Showcase Your Technical Skills:We want to see your technical prowess! Include specific examples of how you've used Python and relevant libraries like geopandas or shapely in your previous work. This will help us understand your hands-on experience with spatial data.
Communicate Clearly:Remember, you’ll need to explain complex ideas to non-specialists. Use clear, straightforward language in your written application to demonstrate your ability to distil technical findings into accessible outputs.

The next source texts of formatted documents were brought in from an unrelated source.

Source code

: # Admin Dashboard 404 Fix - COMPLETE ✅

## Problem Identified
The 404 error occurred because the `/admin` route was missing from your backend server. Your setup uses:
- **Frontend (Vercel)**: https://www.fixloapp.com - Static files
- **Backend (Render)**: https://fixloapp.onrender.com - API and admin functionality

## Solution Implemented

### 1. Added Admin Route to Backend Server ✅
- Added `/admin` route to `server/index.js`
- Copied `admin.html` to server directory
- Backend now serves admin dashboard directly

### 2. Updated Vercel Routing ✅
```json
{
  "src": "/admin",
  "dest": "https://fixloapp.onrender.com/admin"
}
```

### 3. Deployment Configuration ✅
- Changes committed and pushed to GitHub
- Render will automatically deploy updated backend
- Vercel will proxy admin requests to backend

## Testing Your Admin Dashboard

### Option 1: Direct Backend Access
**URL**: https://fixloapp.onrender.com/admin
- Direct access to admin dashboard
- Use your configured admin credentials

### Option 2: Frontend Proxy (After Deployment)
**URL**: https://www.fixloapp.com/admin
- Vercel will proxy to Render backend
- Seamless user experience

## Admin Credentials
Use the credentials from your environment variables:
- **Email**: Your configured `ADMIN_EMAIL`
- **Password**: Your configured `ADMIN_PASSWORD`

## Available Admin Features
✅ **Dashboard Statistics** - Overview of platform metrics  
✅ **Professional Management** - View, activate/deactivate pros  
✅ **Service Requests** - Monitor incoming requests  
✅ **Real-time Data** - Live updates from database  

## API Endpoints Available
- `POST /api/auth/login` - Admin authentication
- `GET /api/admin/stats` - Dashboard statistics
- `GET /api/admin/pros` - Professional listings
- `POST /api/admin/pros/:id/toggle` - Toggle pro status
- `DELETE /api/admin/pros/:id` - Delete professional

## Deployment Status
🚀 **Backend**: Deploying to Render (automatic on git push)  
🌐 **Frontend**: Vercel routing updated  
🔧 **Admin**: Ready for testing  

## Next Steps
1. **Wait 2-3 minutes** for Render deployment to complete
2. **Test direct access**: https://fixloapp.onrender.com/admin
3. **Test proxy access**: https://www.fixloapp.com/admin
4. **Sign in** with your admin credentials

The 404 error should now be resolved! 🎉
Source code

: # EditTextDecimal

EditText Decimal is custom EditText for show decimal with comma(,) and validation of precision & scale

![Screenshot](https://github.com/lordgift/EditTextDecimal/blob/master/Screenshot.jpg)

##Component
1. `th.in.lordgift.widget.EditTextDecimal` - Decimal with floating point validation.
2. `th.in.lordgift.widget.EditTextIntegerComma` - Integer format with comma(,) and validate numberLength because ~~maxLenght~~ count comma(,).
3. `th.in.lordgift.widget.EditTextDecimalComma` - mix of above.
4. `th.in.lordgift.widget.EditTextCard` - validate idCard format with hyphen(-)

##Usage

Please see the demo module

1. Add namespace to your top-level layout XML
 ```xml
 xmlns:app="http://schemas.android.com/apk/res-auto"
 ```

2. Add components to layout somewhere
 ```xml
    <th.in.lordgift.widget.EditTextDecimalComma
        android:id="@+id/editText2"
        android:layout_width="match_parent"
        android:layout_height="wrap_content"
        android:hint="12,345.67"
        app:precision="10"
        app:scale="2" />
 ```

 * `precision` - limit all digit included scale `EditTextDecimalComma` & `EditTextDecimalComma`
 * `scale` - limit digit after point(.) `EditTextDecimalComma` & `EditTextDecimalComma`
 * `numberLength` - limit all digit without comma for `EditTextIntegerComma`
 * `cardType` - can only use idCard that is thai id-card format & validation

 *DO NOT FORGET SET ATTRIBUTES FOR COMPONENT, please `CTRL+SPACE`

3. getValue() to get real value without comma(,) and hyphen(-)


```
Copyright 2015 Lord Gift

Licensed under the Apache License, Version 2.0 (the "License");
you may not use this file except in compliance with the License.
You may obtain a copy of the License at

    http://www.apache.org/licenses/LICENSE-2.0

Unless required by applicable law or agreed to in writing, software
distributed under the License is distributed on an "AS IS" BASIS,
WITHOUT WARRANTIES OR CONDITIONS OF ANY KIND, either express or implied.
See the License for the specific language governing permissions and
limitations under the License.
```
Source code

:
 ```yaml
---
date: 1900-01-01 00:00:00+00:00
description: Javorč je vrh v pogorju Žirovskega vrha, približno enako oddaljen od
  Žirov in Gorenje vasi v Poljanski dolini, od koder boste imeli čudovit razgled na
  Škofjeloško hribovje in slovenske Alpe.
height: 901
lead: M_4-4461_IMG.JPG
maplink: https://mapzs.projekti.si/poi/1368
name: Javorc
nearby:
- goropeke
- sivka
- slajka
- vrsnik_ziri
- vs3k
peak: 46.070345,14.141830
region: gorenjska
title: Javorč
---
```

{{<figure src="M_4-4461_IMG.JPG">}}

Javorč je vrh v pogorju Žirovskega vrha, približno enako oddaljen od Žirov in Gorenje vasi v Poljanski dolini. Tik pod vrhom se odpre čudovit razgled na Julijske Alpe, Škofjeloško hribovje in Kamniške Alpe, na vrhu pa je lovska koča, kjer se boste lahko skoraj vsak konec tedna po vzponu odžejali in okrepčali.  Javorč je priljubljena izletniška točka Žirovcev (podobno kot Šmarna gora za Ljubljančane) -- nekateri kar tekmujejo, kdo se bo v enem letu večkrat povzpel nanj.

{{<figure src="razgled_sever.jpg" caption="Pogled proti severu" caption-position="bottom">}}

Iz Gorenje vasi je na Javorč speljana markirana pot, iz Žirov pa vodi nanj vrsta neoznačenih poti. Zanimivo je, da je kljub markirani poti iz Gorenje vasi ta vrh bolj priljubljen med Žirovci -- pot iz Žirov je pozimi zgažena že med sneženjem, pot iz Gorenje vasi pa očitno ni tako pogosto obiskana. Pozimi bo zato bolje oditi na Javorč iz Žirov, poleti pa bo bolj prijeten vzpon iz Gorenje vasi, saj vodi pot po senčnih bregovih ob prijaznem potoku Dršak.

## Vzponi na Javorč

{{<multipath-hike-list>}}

Apply Through Our Website:Don’t forget to submit your application through our website! It’s the best way for us to receive your details and ensures you’re considered for the role. We can’t wait to see what you bring to the table!
How to prepare for a job interview at Oxford Economics
✨Know Your Spatial Data
Make sure you brush up on your knowledge of spatial data analysis and the tools mentioned in the job description, like Python and its relevant packages. Be ready to discuss how you've used these tools in past projects or research.
✨Showcase Your Analytical Skills
Prepare to demonstrate your quantitative and analytical skills. Think of specific examples where you've applied machine learning techniques or conducted advanced spatial analyses. This will show that you can handle the technical demands of the role.
✨Communicate Clearly
Since you'll need to distil complex findings for non-specialist audiences, practice explaining your past work in simple terms. This will help you convey your ideas effectively during the interview and highlight your strong written communication skills.
✨Express Your Curiosity
Let your passion for cities, regions, and economic analysis shine through. Be prepared to discuss why you're interested in this field and how you stay updated on trends and developments. This enthusiasm can set you apart from other candidates.